EXERCISE INPUTS Start Marker

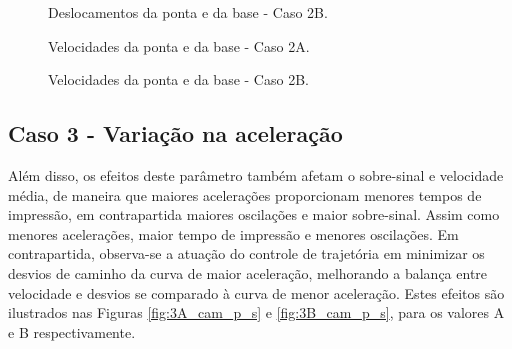 
\begin{figure}[H]
    \centering
    \hfill
    \caption{Deslocamentos da ponta e da base - Caso 2B.}
    \label{fig:2B_des}
\end{figure}


\begin{figure}[H]
    \centering
    \hfill
    \caption{Velocidades da ponta e da base - Caso 2A.}
    \label{fig:2A_vel}
\end{figure}


\begin{figure}[H]
    \centering
    \hfill
    \caption{Velocidades da ponta e da base - Caso 2B.}
    \label{fig:2B_vel}
\end{figure}



\subsection{Caso 3 - Variação na aceleração}


Além disso, os efeitos deste parâmetro também afetam o sobre-sinal e velocidade média, de maneira que maiores acelerações proporcionam menores tempos de impressão, em contrapartida maiores oscilações e maior sobre-sinal. Assim como menores acelerações, maior tempo de impressão e menores oscilações. Em contrapartida, observa-se a atuação do controle de trajetória em minimizar os desvios de caminho da curva de maior aceleração, melhorando a balança entre velocidade e desvios se comparado à curva de menor aceleração. Estes efeitos são ilustrados nas Figuras \ref{fig:3A_cam_p_s} e \ref{fig:3B_cam_p_s}, para os valores A e B respectivamente.


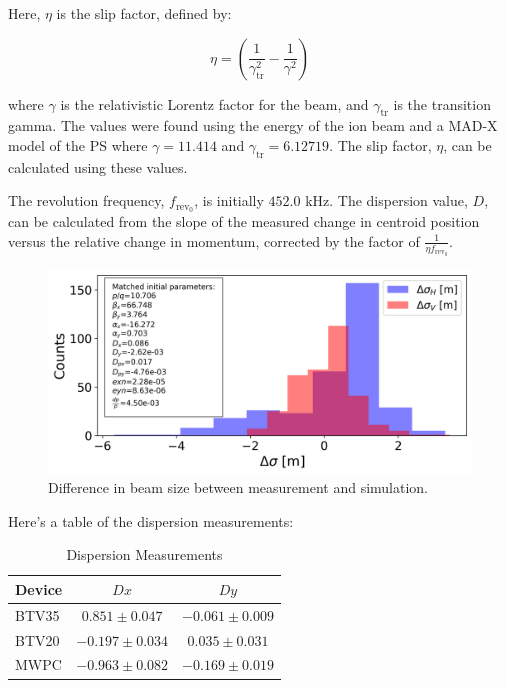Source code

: \documentclass[a4paper,
               ]{jacow}
\begin{document}
Here, $\eta$ is the slip factor, defined by:

\begin{equation}
\eta = \left(\frac{1}{\gamma_{\text{tr}}^{2}} - \frac{1}{\gamma^{2}}\right)
\end{equation}

where $\gamma$ is the relativistic Lorentz factor for the beam, and $\gamma_{\text{tr}}$ is the transition gamma. The values were found using the energy of the ion beam and a MAD-X model of the PS where $\gamma = 11.414$ and $\gamma_{\text{tr}} = 6.12719$. The slip factor, $\eta$, can be calculated using these values.

The revolution frequency, $f_{\text{rev}_0}$, is initially $452.0$ kHz. The dispersion value, $D$, can be calculated from the slope of the measured change in centroid position versus the relative change in momentum, corrected by the factor of $\frac{1}{\eta f_{\text{rev}_0}}$.



\begin{figure}[!htb]
   \centering
   \includegraphics*[width=1.0\columnwidth]{beam_size_diff.png}
   \caption{Difference in beam size between measurement and simulation.}
   \label{fig:diff_beam_size}
\end{figure}

Here's a table of the dispersion measurements:

\begin{table}[h!]
\centering
\caption{Dispersion Measurements}
\begin{tabular}{l c c}
\hline
Device & \(Dx\) & \(Dy\) \\
\hline
BTV35  & \(0.851 \pm 0.047\) & \(-0.061 \pm 0.009\) \\
BTV20  & \(-0.197 \pm 0.034\) & \(0.035 \pm 0.031\) \\
MWPC   & \(-0.963 \pm 0.082\) & \(-0.169 \pm 0.019\) \\
\hline
\end{tabular}
\end{table}
\end{document}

EXERCISE INPUTS End Marker

## TASK REQUIREMENTS:
In the entries above, find every line with the word "Velocidades" and list it.

## RESPONSE:
    \caption{Velocidades da ponta e da base - Caso 2A.}
    \caption{Velocidades da ponta e da base - Caso 2B.}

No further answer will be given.